Скребя подошвой о трубу, я отвечаю сдавленным голосом:
— Сейчас приду, папа.
Он почему-то останавливается на верхней ступеньке и смотрит вниз на кучку мальчиков, сгрудившихся в сгущающихся сумерках вокруг трубы. Поль Франкенталь заткнулся. Все остальные тоже молчат, и вид у нас, наверно, порядком смущенный. По крайней мере, у меня. Постояв с минуту, папа устало улыбается.
— Только не задерживайся! — говорит он и входит в подъезд, и я слышу его шаги, когда он начинает подниматься по лестнице на пятый этаж.
— Вот так-то они это и делают, — заключает Поль Франкенталь таинственным голосом. — Твой папа делает это с твоей мамой, понимаешь? Он впрыскивает ей эту зеленоватобелую жижицу, и через девять месяцев из этой же самой щели появляешься ты. Так-то вот.
* * *
Пятничный вечер в моем доме был ядром внутреннего мира. В нашей квартире на пятом этаже в Бронксе мои родители воссоздали самый настоящий шабес старого галута. Я вижу это сквозь мягкую дымку сентимента. Я вижу, как это все было. Вижу начисто вымытый линолеум в кухне, покрытый газетами и освещенный огнем газовых горелок: электричество на Олдэс-стрит тогда еще не провели; и вижу, как по расстеленным газетам ползают один или два храбрых таракана, не испугавшихся едкого мыла и только что насыпанного дуста. Я вдыхаю запах фаршированной рыбы, вермишелевого супа и вареной курицы, тушеного чернослива и моркови, свежеиспеченного печенья и витой булки — халы. Это шабесное меню оставалось у нас неизменным в течение первых пятнадцати лет моей жизни. Шабесный стол представляется мне в золотом свете — не в свете моих патетически-сентименталь-ных воспоминаний, а в свете стоящих на столе свеч. В этом свете сияют лица моих по-праздничному одетых родителей и сестры. И, когда я пишу эти строки, я слышу шабесные песни и ощущаю вкус неизменной шабесной пищи.

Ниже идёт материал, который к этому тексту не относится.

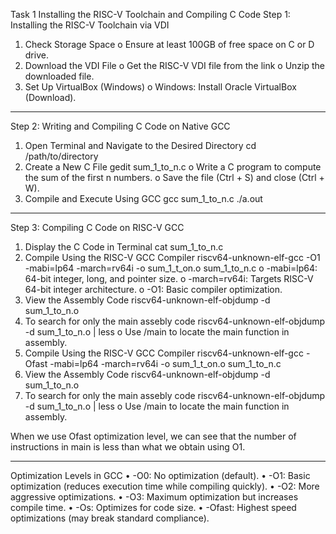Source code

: Task 1
Installing the RISC-V Toolchain and Compiling C Code
Step 1: Installing the RISC-V Toolchain via VDI
1.	Check Storage Space
o	Ensure at least 100GB of free space on C or D drive.
2.	Download the VDI File
o	Get the RISC-V VDI file from the link 
o	Unzip the downloaded file.
3.	Set Up VirtualBox (Windows)
o	Windows: Install Oracle VirtualBox (Download).
________________________________________
Step 2: Writing and Compiling C Code on Native GCC
1.	Open Terminal and Navigate to the Desired Directory
   cd /path/to/directory
2.	Create a New C File
   gedit sum_1_to_n.c
o	Write a C program to compute the sum of the first n numbers.
o	Save the file (Ctrl + S) and close (Ctrl + W).
3.	Compile and Execute Using GCC
	gcc sum_1_to_n.c
	./a.out
________________________________________
Step 3: Compiling C Code on RISC-V GCC
1.	Display the C Code in Terminal
	cat sum_1_to_n.c
2.	Compile Using the RISC-V GCC Compiler
	riscv64-unknown-elf-gcc -O1 -mabi=lp64 -march=rv64i -o sum_1_t_on.o sum_1_to_n.c
o	-mabi=lp64: 64-bit integer, long, and pointer size.
o	-march=rv64i: Targets RISC-V 64-bit integer architecture.
o	-O1: Basic compiler optimization.
3.	View the Assembly Code
	riscv64-unknown-elf-objdump -d sum_1_to_n.o
4. To search for only the main assebly code
 riscv64-unknown-elf-objdump -d sum_1_to_n.o | less
o	Use /main to locate the main function in assembly.
5. Compile Using the RISC-V GCC Compiler
	riscv64-unknown-elf-gcc -Ofast -mabi=lp64 -march=rv64i -o sum_1_t_on.o sum_1_to_n.c
6.	View the Assembly Code
	riscv64-unknown-elf-objdump -d sum_1_to_n.o
7. To search for only the main assebly code
 riscv64-unknown-elf-objdump -d sum_1_to_n.o | less
o	Use /main to locate the main function in assembly.

When we use Ofast optimization level, we can see that the number of instructions in main is less than what we obtain using O1.
________________________________________
Optimization Levels in GCC
•	-O0: No optimization (default).
•	-O1: Basic optimization (reduces execution time while compiling quickly).
•	-O2: More aggressive optimizations.
•	-O3: Maximum optimization but increases compile time.
•	-Os: Optimizes for code size.
•	-Ofast: Highest speed optimizations (may break standard compliance).
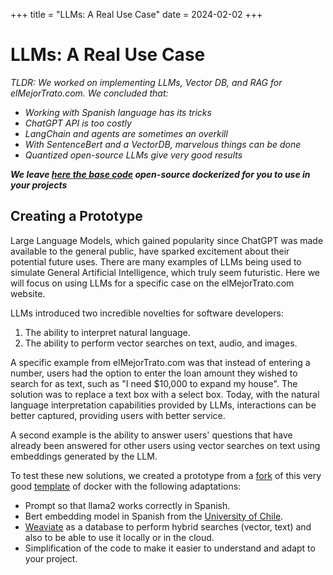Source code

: +++
title = "LLMs: A Real Use Case" 
date = 2024-02-02 
+++
# LLMs: A Real Use Case

*TLDR: We worked on implementing LLMs, Vector DB, and RAG for elMejorTrato.com. We concluded that:*
- *Working with Spanish language has its tricks*
- *ChatGPT API is too costly*
- *LangChain and agents are sometimes an overkill*
- *With SentenceBert and a VectorDB, marvelous things can be done*
- *Quantized open-source LLMs give very good results*

<!-- more -->

_**We leave [here the base code](https://github.com/amiune/genai-stack/) open-source dockerized for you to use in your projects**_

## Creating a Prototype

Large Language Models, which gained popularity since ChatGPT was made available to the general public, have sparked excitement about their potential future uses. 
There are many examples of LLMs being used to simulate General Artificial Intelligence, which truly seem futuristic.
Here we will focus on using LLMs for a specific case on the elMejorTrato.com website.

LLMs introduced two incredible novelties for software developers:
1. The ability to interpret natural language.
2. The ability to perform vector searches on text, audio, and images.

A specific example from elMejorTrato.com was that instead of entering a number, users had the option to enter the loan amount they wished to search for as text, such as "I need $10,000 to expand my house". The solution was to replace a text box with a select box. Today, with the natural language interpretation capabilities provided by LLMs, interactions can be better captured, providing users with better service.

A second example is the ability to answer users' questions that have already been answered for other users using vector searches on text using embeddings generated by the LLM.

To test these new solutions, we created a prototype from a [fork](https://github.com/amiune/genai-stack) of this very good [template](https://github.com/docker/genai-stack) of docker with the following adaptations:
- Prompt so that llama2 works correctly in Spanish.
- Bert embedding model in Spanish from the [University of Chile](https://huggingface.co/dccuchile/bert-base-spanish-wwm-cased).
- [Weaviate](https://weaviate.io/) as a database to perform hybrid searches (vector, text) and also to be able to use it locally or in the cloud.
- Simplification of the code to make it easier to understand and adapt to your project.
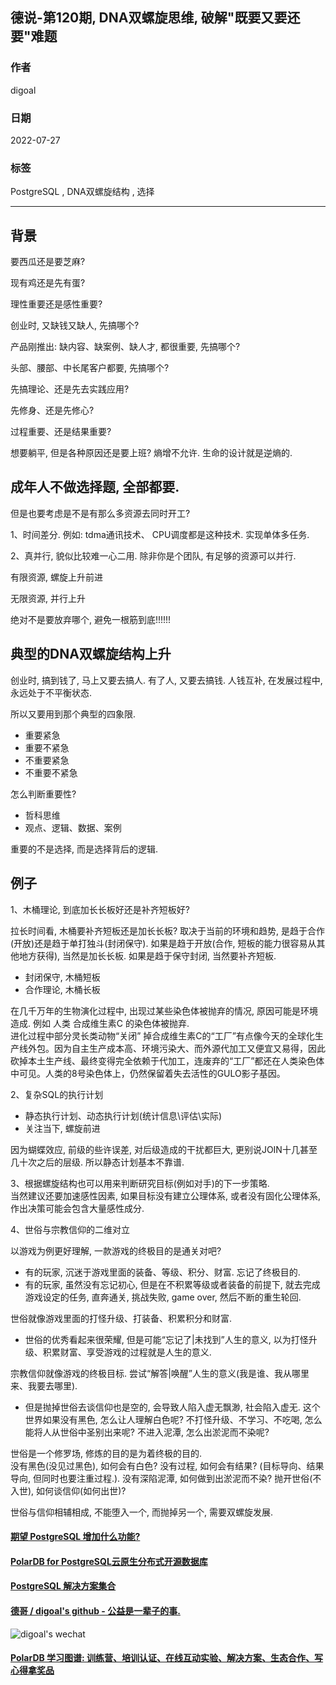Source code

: ## 德说-第120期, DNA双螺旋思维, 破解"既要又要还要"难题   
          
### 作者          
digoal          
          
### 日期          
2022-07-27         
          
### 标签          
PostgreSQL , DNA双螺旋结构 , 选择        
          
----          
          
## 背景      
要西瓜还是要芝麻?   
  
现有鸡还是先有蛋?   
  
理性重要还是感性重要?  
  
创业时, 又缺钱又缺人, 先搞哪个?   
  
产品刚推出: 缺内容、缺案例、缺人才, 都很重要, 先搞哪个?  
  
头部、腰部、中长尾客户都要, 先搞哪个?   
  
先搞理论、还是先去实践应用?   
  
先修身、还是先修心?   
  
过程重要、还是结果重要?   
  
想要躺平, 但是各种原因还是要上班? 熵增不允许. 生命的设计就是逆熵的.   
  
## 成年人不做选择题, 全部都要.  
但是也要考虑是不是有那么多资源去同时开工?   
  
1、时间差分. 例如: tdma通讯技术、 CPU调度都是这种技术. 实现单体多任务.    
  
2、真并行, 貌似比较难一心二用.  除非你是个团队, 有足够的资源可以并行.    
  
有限资源, 螺旋上升前进   
  
无限资源, 并行上升   
  
绝对不是要放弃哪个, 避免一根筋到底!!!!!!  
  
## 典型的DNA双螺旋结构上升  
  
创业时, 搞到钱了, 马上又要去搞人. 有了人, 又要去搞钱. 人钱互补, 在发展过程中, 永远处于不平衡状态.   
  
所以又要用到那个典型的四象限.  
- 重要紧急  
- 重要不紧急  
- 不重要紧急  
- 不重要不紧急  
  
怎么判断重要性?   
- 哲科思维  
- 观点、逻辑、数据、案例  
  
重要的不是选择, 而是选择背后的逻辑.    
  
## 例子  
1、木桶理论, 到底加长长板好还是补齐短板好?   
  
  
拉长时间看, 木桶要补齐短板还是加长长板? 取决于当前的环境和趋势, 是趋于合作(开放)还是趋于单打独斗(封闭保守).  如果是趋于开放(合作, 短板的能力很容易从其他地方获得), 当然是加长长板. 如果是趋于保守封闭, 当然要补齐短板.    
  
- 封闭保守, 木桶短板  
- 合作理论, 木桶长板  
  
在几千万年的生物演化过程中, 出现过某些染色体被抛弃的情况, 原因可能是环境造成. 例如 人类 合成维生素C 的染色体被抛弃.    
进化过程中部分灵长类动物“关闭” 掉合成维生素C的“工厂”有点像今天的全球化生产线外包。因为自主生产成本高、环境污染大、而外源代加工又便宜又易得，因此砍掉本土生产线、最终变得完全依赖于代加工，连废弃的“工厂”都还在人类染色体中可见。人类的8号染色体上，仍然保留着失去活性的GULO影子基因。  
  
  
2、复杂SQL的执行计划  
- 静态执行计划、动态执行计划(统计信息\评估\实际)  
- 关注当下, 螺旋前进  
  
因为蝴蝶效应, 前级的些许误差, 对后级造成的干扰都巨大, 更别说JOIN十几甚至几十次之后的层级. 所以静态计划基本不靠谱.   
  
3、根据螺旋结构也可以用来判断研究目标(例如对手)的下一步策略.   
当然建议还要加速感性因素, 如果目标没有建立公理体系, 或者没有固化公理体系, 作出决策可能会包含大量感性成分.   
  
4、世俗与宗教信仰的二维对立    
    
以游戏为例更好理解, 一款游戏的终极目的是通关对吧?     
- 有的玩家, 沉迷于游戏里面的装备、等级、积分、财富. 忘记了终极目的.       
- 有的玩家, 虽然没有忘记初心, 但是在不积累等级或者装备的前提下, 就去完成游戏设定的任务, 直奔通关, 挑战失败, game over, 然后不断的重生轮回.      
    
世俗就像游戏里面的打怪升级、打装备、积累积分和财富.   
- 世俗的优秀看起来很荣耀, 但是可能“忘记了|未找到”人生的意义, 以为打怪升级、积累财富、享受游戏的过程就是人生的意义.     
  
宗教信仰就像游戏的终极目标. 尝试“解答|唤醒”人生的意义(我是谁、我从哪里来、我要去哪里).   
- 但是抛掉世俗去谈信仰也是空的, 会导致人陷入虚无飘渺, 社会陷入虚无. 这个世界如果没有黑色, 怎么让人理解白色呢? 不打怪升级、不学习、不吃喝, 怎么能将人从世俗中圣别出来呢? 不进入泥潭, 怎么出淤泥而不染呢?     
    
世俗是一个修罗场, 修炼的目的是为着终极的目的.     
没有黑色(没见过黑色), 如何会有白色? 没有过程, 如何会有结果? (目标导向、结果导向, 但同时也要注重过程.). 没有深陷泥潭, 如何做到出淤泥而不染? 抛开世俗(不入世), 如何谈信仰(如何出世)?    
  
世俗与信仰相辅相成, 不能堕入一个, 而抛掉另一个, 需要双螺旋发展.     
   
  
  
#### [期望 PostgreSQL 增加什么功能?](https://github.com/digoal/blog/issues/76 "269ac3d1c492e938c0191101c7238216")
  
  
#### [PolarDB for PostgreSQL云原生分布式开源数据库](https://github.com/ApsaraDB/PolarDB-for-PostgreSQL "57258f76c37864c6e6d23383d05714ea")
  
  
#### [PostgreSQL 解决方案集合](https://yq.aliyun.com/topic/118 "40cff096e9ed7122c512b35d8561d9c8")
  
  
#### [德哥 / digoal's github - 公益是一辈子的事.](https://github.com/digoal/blog/blob/master/README.md "22709685feb7cab07d30f30387f0a9ae")
  
  
![digoal's wechat](../pic/digoal_weixin.jpg "f7ad92eeba24523fd47a6e1a0e691b59")
  
  
#### [PolarDB 学习图谱: 训练营、培训认证、在线互动实验、解决方案、生态合作、写心得拿奖品](https://www.aliyun.com/database/openpolardb/activity "8642f60e04ed0c814bf9cb9677976bd4")
  
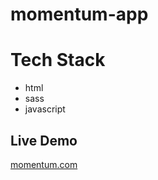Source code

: # momentum-app

# Tech Stack 
- html
- sass
- javascript

## Live Demo
[momentum.com](https://elle008.github.io/momentum-app/)

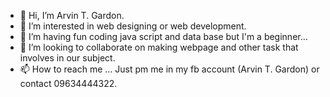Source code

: - 👋 Hi, I’m Arvin T. Gardon.
- 👀 I’m interested in web designing or web development.
- 🌱 I’m having fun coding java script and data base but I'm a beginner...
- 💞️ I’m looking to collaborate on making webpage and other task that involves in our subject.
- 📫 How to reach me ... Just pm me in my fb account (Arvin T. Gardon) or contact 09634444322.

<!---
Arvin5G/Arvin5G is a ✨ special ✨ repository because its `README.md` (this file) appears on your GitHub profile.
You can click the Preview link to take a look at your changes.
--->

К тому времени, когда мне стукнуло пятнадцать лет, мы с Ли взбунтовались против однообразия пятничных ужинов, и мама стала готовить нам фаршированную телятину, жаркое и другие подобные вещи; но, пока мы жили на Олдэс-стрит, мы из недели в неделю, из года в год ели по пятницам всегда одно и то же. Я не думаю, что папа хотел бы что-то в этом изменить. Пятничный ужин и субботний обед всегда устраивались за большим овальным столом в гостиной, хотя в остальное время мы питались на кухне. С этой переменой декорации менялись и темы разговоров. Прекращались бесконечные пересуды, касающиеся прачечной: что сказал Бродовский, что ответил Гросс, ремонт бойлера, угроза забастовки, новые неприятности с Джеком-выпивохой — вся эта деловая канитель, от которой нас уже мутило. По пятницам же и по субботам за столом говорили совсем о других вещах: родители рассказывали разные истории из своего минского детства, пели старые песни старого галута, затевали нехитрые застольные игры — например, как ударить другого по руке, прежде чем он успеет ее отдернуть, — или расспрашивали нас о наших еврейских занятиях: Ли ходила по вечерам на занятия по идишу, я занимался ивритом с репетитором. После ужина папа читал вслух Шолом-Алейхема, и мы с Ли катались по дивану, смеясь до слез, а мама хохотала, как оглашенная. Или же вместо этого папа читал трагические рассказы Ицхока-Лей-буша Переца.
У меня нет никаких воспоминаний о том, как я учил идиш. Папа с мамой временами переходили на идиш, но в основном они говорили между собой по-английски. Так что шабесные чтения Шолом-Алейхема имели, наверно, решающее значение. Шолом-Алейхем был еврейским Марком Твеном: он был такой же смешной, такой же доступный для понимания, и под внешним слоем его забавных историй скрывалась такая же глубина и мудрость. Благодаря «Скрипачу на крыше» имя Шолом-Алейхема стало широко известным во внешнем мире, но его произведения плохо поддаются переводу на другие языки: они пересыпаны фразами из Библии и из Талмуда и полны тонких намеков на разные особенности жизни штетла. Вся эта глубина в переводе теряется. Тем не менее в Советском Союзе перевели всего Шолом-Алейхема, и его там считают выдающимся писателем России. Большего от них и ждать нельзя. Во всяком случае, в тот злополучный вечер я не мог дождаться, когда папа начнет читать Шолом-Алейхе-ма и немного меня подбодрит.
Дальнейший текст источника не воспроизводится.